* **TASK TO CARRY OUT**
Exactly the lines below from the line with "Designing uni-gram, bi-gram, tri-gram" through the line with "Note that beside" must make up the answer, both ends included and pictures left out.

* **ENTRIES SHOWN**

^^^^^^^^

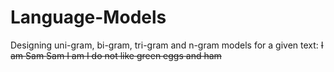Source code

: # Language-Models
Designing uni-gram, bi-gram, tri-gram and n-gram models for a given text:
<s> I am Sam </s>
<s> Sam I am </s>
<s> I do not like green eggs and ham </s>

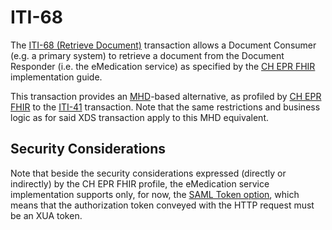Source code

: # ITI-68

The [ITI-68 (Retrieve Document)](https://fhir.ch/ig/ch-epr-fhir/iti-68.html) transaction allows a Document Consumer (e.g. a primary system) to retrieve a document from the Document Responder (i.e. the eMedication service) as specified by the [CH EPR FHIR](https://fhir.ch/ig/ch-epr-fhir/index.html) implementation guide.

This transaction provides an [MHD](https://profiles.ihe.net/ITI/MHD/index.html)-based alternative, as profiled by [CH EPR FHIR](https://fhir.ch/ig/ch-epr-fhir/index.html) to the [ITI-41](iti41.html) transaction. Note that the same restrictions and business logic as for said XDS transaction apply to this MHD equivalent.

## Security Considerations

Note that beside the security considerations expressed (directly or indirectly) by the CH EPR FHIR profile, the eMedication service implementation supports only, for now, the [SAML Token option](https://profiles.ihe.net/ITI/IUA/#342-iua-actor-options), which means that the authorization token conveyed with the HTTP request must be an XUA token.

^^^^^^^^

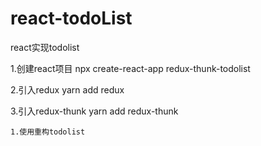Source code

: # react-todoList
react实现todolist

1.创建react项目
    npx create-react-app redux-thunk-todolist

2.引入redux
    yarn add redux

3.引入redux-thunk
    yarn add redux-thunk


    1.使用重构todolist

^^^^^^^^

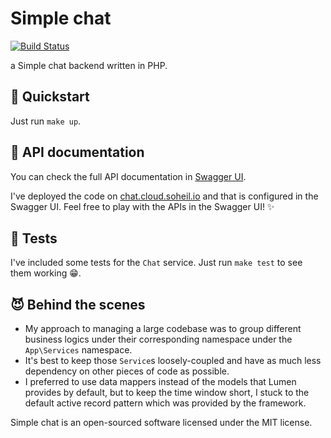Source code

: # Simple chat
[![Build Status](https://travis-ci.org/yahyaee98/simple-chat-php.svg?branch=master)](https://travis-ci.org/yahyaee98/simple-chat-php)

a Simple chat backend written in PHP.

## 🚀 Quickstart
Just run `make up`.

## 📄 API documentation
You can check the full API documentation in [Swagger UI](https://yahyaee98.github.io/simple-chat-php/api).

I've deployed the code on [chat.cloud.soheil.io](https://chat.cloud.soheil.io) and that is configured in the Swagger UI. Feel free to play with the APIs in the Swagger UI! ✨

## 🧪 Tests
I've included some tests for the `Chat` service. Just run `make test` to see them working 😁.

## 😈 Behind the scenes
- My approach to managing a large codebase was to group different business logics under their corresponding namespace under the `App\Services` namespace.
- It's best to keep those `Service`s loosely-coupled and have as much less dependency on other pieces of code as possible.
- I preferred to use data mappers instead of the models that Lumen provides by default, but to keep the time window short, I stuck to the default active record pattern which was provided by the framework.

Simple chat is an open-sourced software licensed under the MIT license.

^^^^^^^^

* **RESULT OF THE TASK**
Designing uni-gram, bi-gram, tri-gram and n-gram models for a given text:
<s> I am Sam </s>
<s> Sam I am </s>
<s> I do not like green eggs and ham </s>

Source code

: # ITI-68

The [ITI-68 (Retrieve Document)](https://fhir.ch/ig/ch-epr-fhir/iti-68.html) transaction allows a Document Consumer (e.g. a primary system) to retrieve a document from the Document Responder (i.e. the eMedication service) as specified by the [CH EPR FHIR](https://fhir.ch/ig/ch-epr-fhir/index.html) implementation guide.

This transaction provides an [MHD](https://profiles.ihe.net/ITI/MHD/index.html)-based alternative, as profiled by [CH EPR FHIR](https://fhir.ch/ig/ch-epr-fhir/index.html) to the [ITI-41](iti41.html) transaction. Note that the same restrictions and business logic as for said XDS transaction apply to this MHD equivalent.

## Security Considerations

Note that beside the security considerations expressed (directly or indirectly) by the CH EPR FHIR profile, the eMedication service implementation supports only, for now, the [SAML Token option](https://profiles.ihe.net/ITI/IUA/#342-iua-actor-options), which means that the authorization token conveyed with the HTTP request must be an XUA token.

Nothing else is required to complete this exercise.